Re: clustering and key generation

2001-06-10 Thread Greg Matthews


jason,

thankyou for yor responses.

in the interests of keeping it simple, i've decided to try to lobby
the rest of the team to go back to using db generated keys (i.e. identity
columns in the case of ms sql server ) and throw out key our
key generation code.

we'll then have a single .ear that can be deployed on any box
with minimal changes to 1 or 2 orion files to allow clustering, and
the only single point of failure will then be the database, and not
the box generating keys.

cheers,
greg.

- Original Message -
From: Jason Smith [EMAIL PROTECTED]
To: Orion-Interest [EMAIL PROTECTED]
Sent: Sunday, June 10, 2001 2:36 AM
Subject: RE: clustering and key generation


 Have you tried setting:
 ejb-module remote=true path=keygenerator /
 in your orion-application.xml on machines B,C, and D?  The only place the
 KeyGenerator bean is really deployed is on A, so machine A's
 orion-application.xml will have remote=false.  I am assuming you have
 already set up your rmi.xml, etc. correctly to support this kind of
 operation (as in the links I posted earlier).

 The only other thing I can think of right now is maybe try making a parent
 application which has the KeyGenerator bean and run children apps on the
 other machines.  I haven't tried the parent/child app deployment, so you
 would have to check the archives to see if this is feasible.

 -jason








RE: clustering and key generation

2001-06-10 Thread elephantwalker

Greg,

I didn't really understand your problem. If you are using counter.jar to
generate your keys, then the key is actually generated based upon the last
key in the database, not the appserver, so clustering shouldn't be a
problem. If there is an issue with transaction concurrency, you can always
hack the ejb-jar.xml for counter.jar to keep control of the transactions.

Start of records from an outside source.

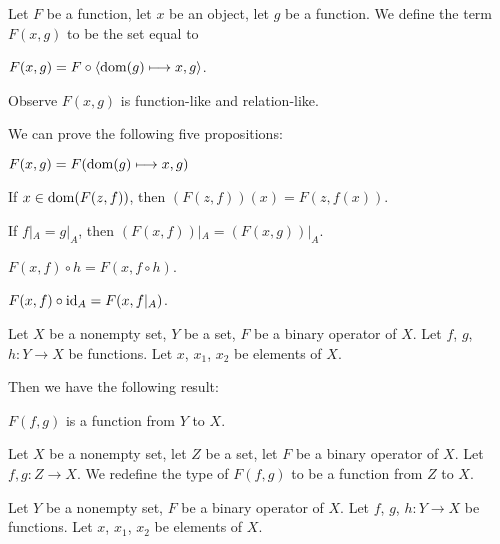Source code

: \documentclass{article}
\begin{document}
\begin{definition}
Let $F$ be a function, let $x$ be an object, let $g$ be a function.
We define the term $F(x,g)$ to be the set equal to
\begin{defn}
\item $F(x,g)=F\circ\langle\operatorname{dom}(g)\longmapsto x,g\rangle$.
\end{defn}
\end{definition}

Observe $F(x,g)$ is function-like and relation-like.

We can prove the following five propositions:
\begin{thm}
\item\label{funcop1:31} $F(x,g)=F(\operatorname{dom}(g)\longmapsto x,g)$
\item\label{funcop1:32} If $x\in\operatorname{dom}(F(z,f))$, then $(F(z,f))(x)=F(z,f(x))$.
\item\label{funcop1:33} If $f|_{A}=g|_{A}$,
  then $(F(x,f))|_{A}=(F(x,g))|_{A}$.
\item\label{funcop1:34} $F(x,f)\circ h=F(x,f\circ h)$.
\item\label{funcop1:35} $F(x,f)\circ\operatorname{id}_{A}=F(x,f|_{A})$.
\end{thm}

Let $X$ be a nonempty set, $Y$ be a set, $F$ be a binary operator of $X$.
Let $f$, $g$, $h\colon Y\to X$ be functions. Let $x$, $x_{1}$, $x_{2}$
be elements of $X$.

Then we have the following result:
\begin{thm}
\item\label{funcop1:36} $F(f,g)$ is a function from $Y$ to $X$.
\end{thm}

\begin{definition}
Let $X$ be a nonempty set, let $Z$ be a set, let $F$ be a binary
operator of $X$. Let $f,g\colon Z\to X$.
We redefine the type of $F(f,g)$ to be a function from $Z$ to $X$.
\end{definition}

Let $Y$ be a nonempty set, $F$ be a binary operator of $X$.
Let $f$, $g$, $h\colon Y\to X$ be functions. Let $x$, $x_{1}$, $x_{2}$
be elements of $X$.
\end{document}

If you are using jdbc and a slsb (see Brett McGlauphlin's column on
Flashline.com), again the database is keeping track of the keys generated,
and not the appserver, so clustering shouldn't be a problem.

If you are using a bean (not an ejb, just anyolbean) to generate your keys,
then you've got a problem with clustering...forget about this approach, it
will never work.

We use counter.jar, and have had no problems with key generation in a
clustered environment. Counter.jar is in the newsapp, and is freely
available for anybody to use.

Regards,

the elephantwalker


-Original Message-
From: [EMAIL PROTECTED]
[mailto:[EMAIL PROTECTED]]On Behalf Of Greg Matthews
Sent: Sunday, June 10, 2001 3:19 PM
To: Orion-Interest
Subject: Re: clustering and key generation



jason,

thankyou for yor responses.

in the interests of keeping it simple, i've decided to try to lobby
the rest of the team to go back to using db generated keys (i.e. identity
columns in the case of ms sql server ) and throw out key our
key generation code.

we'll then have a single .ear that can be deployed on any box
with minimal changes to 1 or 2 orion files to allow clustering, and
the only single point of failure will then be the database, and not
the box generating keys.

cheers,
greg.

- Original Message -
From: Jason Smith [EMAIL PROTECTED]
To: Orion-Interest [EMAIL PROTECTED]
Sent: Sunday, June 10, 2001 2:36 AM
Subject: RE: clustering and key generation


 Have you tried setting:
 ejb-module remote=true path=keygenerator /
 in your orion-application.xml on machines B,C, and D?  The only place the
 KeyGenerator bean is really deployed is on A, so machine A's
 orion-application.xml will have remote=false.  I am assuming you have
 already set up your rmi.xml, etc. correctly to support this kind of
 operation (as in the links I posted earlier).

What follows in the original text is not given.